Lahinch finances out of rough after staff cutbacks and hike in fees
Published 23/04/2011 | 05:00
Finances at one of the country's most exclusive golf clubs have come out of the rough -- but only after hiking up members' subscriptions by 17pc and imposing a three-day week on staff.
In a report presented to members of Lahinch Golf Club's annual general meeting yesterday, club captain Eugene Gilligan reported "a modest surplus" of €65,280 for 2010.
According to Mr Gilligan, this represented "a significant reversal of the trend of recent years", in which the Co Clare links club reported a combined operating loss for 2009 and 2008 of €1m due mainly to the collapse in green-fee income. The club recorded an operating loss of €476,580 in 2009, which followed an operating loss of €551,323 in 2008.
Mr Gilligan said the 2010 surplus "was achieved mainly through the 17pc increase in the annual subscription for 2010 coupled with the introduction of a three-day week for all staff from January to March and October to December".
The club captain said that achieving the surplus was "the result of a cost reduction policy introduced in 2008 and continued through to this year".

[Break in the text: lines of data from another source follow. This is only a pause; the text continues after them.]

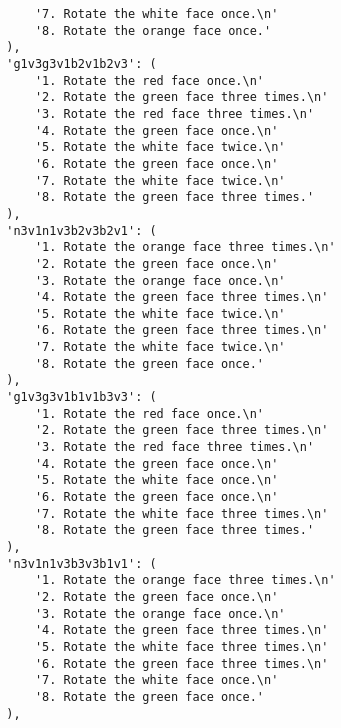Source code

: \begin{lstlisting}
            '7. Rotate the white face once.\n'
            '8. Rotate the orange face once.'
        ),
        'g1v3g3v1b2v1b2v3': (
            '1. Rotate the red face once.\n'
            '2. Rotate the green face three times.\n'
            '3. Rotate the red face three times.\n'
            '4. Rotate the green face once.\n'
            '5. Rotate the white face twice.\n'
            '6. Rotate the green face once.\n'
            '7. Rotate the white face twice.\n'
            '8. Rotate the green face three times.'
        ),
        'n3v1n1v3b2v3b2v1': (
            '1. Rotate the orange face three times.\n'
            '2. Rotate the green face once.\n'
            '3. Rotate the orange face once.\n'
            '4. Rotate the green face three times.\n'
            '5. Rotate the white face twice.\n'
            '6. Rotate the green face three times.\n'
            '7. Rotate the white face twice.\n'
            '8. Rotate the green face once.'
        ),
        'g1v3g3v1b1v1b3v3': (
            '1. Rotate the red face once.\n'
            '2. Rotate the green face three times.\n'
            '3. Rotate the red face three times.\n'
            '4. Rotate the green face once.\n'
            '5. Rotate the white face once.\n'
            '6. Rotate the green face once.\n'
            '7. Rotate the white face three times.\n'
            '8. Rotate the green face three times.'
        ),
        'n3v1n1v3b3v3b1v1': (
            '1. Rotate the orange face three times.\n'
            '2. Rotate the green face once.\n'
            '3. Rotate the orange face once.\n'
            '4. Rotate the green face three times.\n'
            '5. Rotate the white face three times.\n'
            '6. Rotate the green face three times.\n'
            '7. Rotate the white face once.\n'
            '8. Rotate the green face once.'
        ),
        

\end{lstlisting}
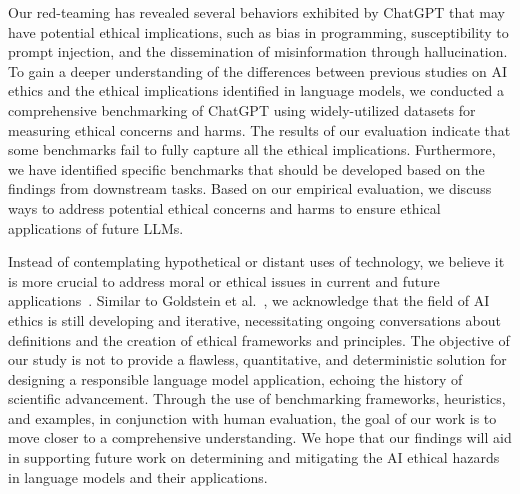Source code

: Our red-teaming has revealed several behaviors exhibited by ChatGPT that may have potential ethical implications, such as bias in programming, susceptibility to prompt injection, and the dissemination of misinformation through hallucination. To gain a deeper understanding of the differences between previous studies on AI ethics and the ethical implications identified in language models, we conducted a comprehensive benchmarking of ChatGPT using widely-utilized datasets for measuring ethical concerns and harms. The results of our evaluation indicate that some benchmarks fail to fully capture all the ethical implications. Furthermore, we have identified specific benchmarks that should be developed based on the findings from downstream tasks. Based on our empirical evaluation, we discuss ways to address potential ethical concerns and harms to ensure ethical applications of future LLMs.

Instead of contemplating hypothetical or distant uses of technology, we believe it is more crucial to address moral or ethical issues in current and future applications~\cite{khurana2022natural}. Similar to Goldstein et al.~\cite{goldstein2023generative}, we acknowledge that the field of AI ethics is still developing and iterative, necessitating ongoing conversations about definitions and the creation of ethical frameworks and principles. The objective of our study is not to provide a flawless, quantitative, and deterministic solution for designing a responsible language model application, echoing the history of scientific advancement\cite{taddeo2018ai,jobin2019global}. Through the use of benchmarking frameworks, heuristics, and examples, in conjunction with human evaluation, the goal of our work is to move closer to a comprehensive understanding. We hope that our findings will aid in supporting future work on determining and mitigating the AI ethical hazards in language models and their applications.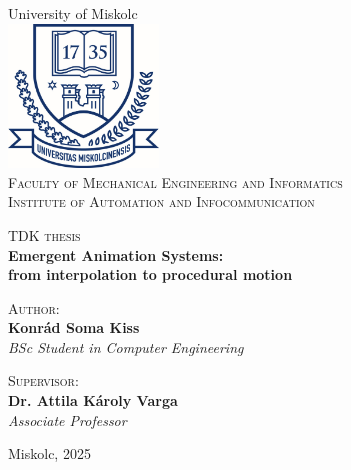 \begin{titlepage}
    \centering

    \vspace*{2cm}

    University of Miskolc\\
    \includegraphics[width=0.3\textwidth]{./img/university-logo.jpg}\\
    {\scshape Faculty of Mechanical Engineering and Informatics}\\
    {\scshape Institute of Automation and Infocommunication}\\

    \vspace{2cm}

    {\normalsize \scshape TDK thesis}\\
    {\small \bfseries Emergent Animation Systems:\\ from interpolation to procedural motion}\\

    \vspace*{\fill}

    {\normalsize \scshape Author:}\\
    {\small \bfseries Konrád Soma Kiss}\\
    \textit{\small  BSc Student in Computer Engineering}\\

    \vspace{2cm}

    {\normalsize \scshape Supervisor:}\\
    {\small \bfseries Dr. Attila Károly Varga}\\
    \textit{\small Associate Professor}\\

    \vspace{2cm}
    
    {\small Miskolc, 2025}\\
\end{titlepage}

"Significant cost reductions were also achieved in course materials, administration, upkeep of the clubhouse and golf activities," Mr Gilligan said, adding that staff numbers had been reduced through voluntary redundancies.
In response to the drop in green-fee income, the club has also put on hold all major capital works, including a planned €140,000 irrigation system and refurbishment of the club-house.
The club counts Munster rugby captain and Irish international Paul O'Connell as one of its members. In a bid to boost revenues, the club admitted 56 new members last year, which generated €636,785 between entrance fees and overseas life membership.
The fee income from new members, along with a members' draw, resulted in the club recording an overall surplus of €744,440 last year.
The club's accumulated fund at the end of 2010 stood at €5.559m. A further 5pc hike in members' subscriptions for 2011 in response to the drop in green-fee income was agreed at a special meeting at the golf club last October -- but only after heated debate.
The minutes of that meeting, which were circulated at yesterday's AGM, record club member Michael Roche telling the meeting that there was no justification for the increase and that it only ignored the club's problems. He said the club was budgeting to lose 200 members if the subscription increase went ahead. Member Brian McInerney also forecast a loss in members if the subscription was increased.
However, most members agreed to the hike, after a motion proposed by Mr Roche that the vote be held by secret ballot was defeated.
Placing staff on short time during the club's shoulder season and the voluntary redundancies reduced the club's staff costs from €1.32m to €1m last year, though last year's figure included unspecified redundancy payments. The hike in subscriptions helped increase income last year to €2.3m from €2.2m in 2009, with staff reductions and other cuts resulting in expenditure dropping from €2.69m to €2.24m.
The club's accounts show that green-fee income decreased last year from €944,522 to €927,040. Mr Gilligan said that the Icelandic volcanic ash cloud caused cancellation of green-fee visitors, while adverse weather caused the loss of 54 days, including 11 weekends.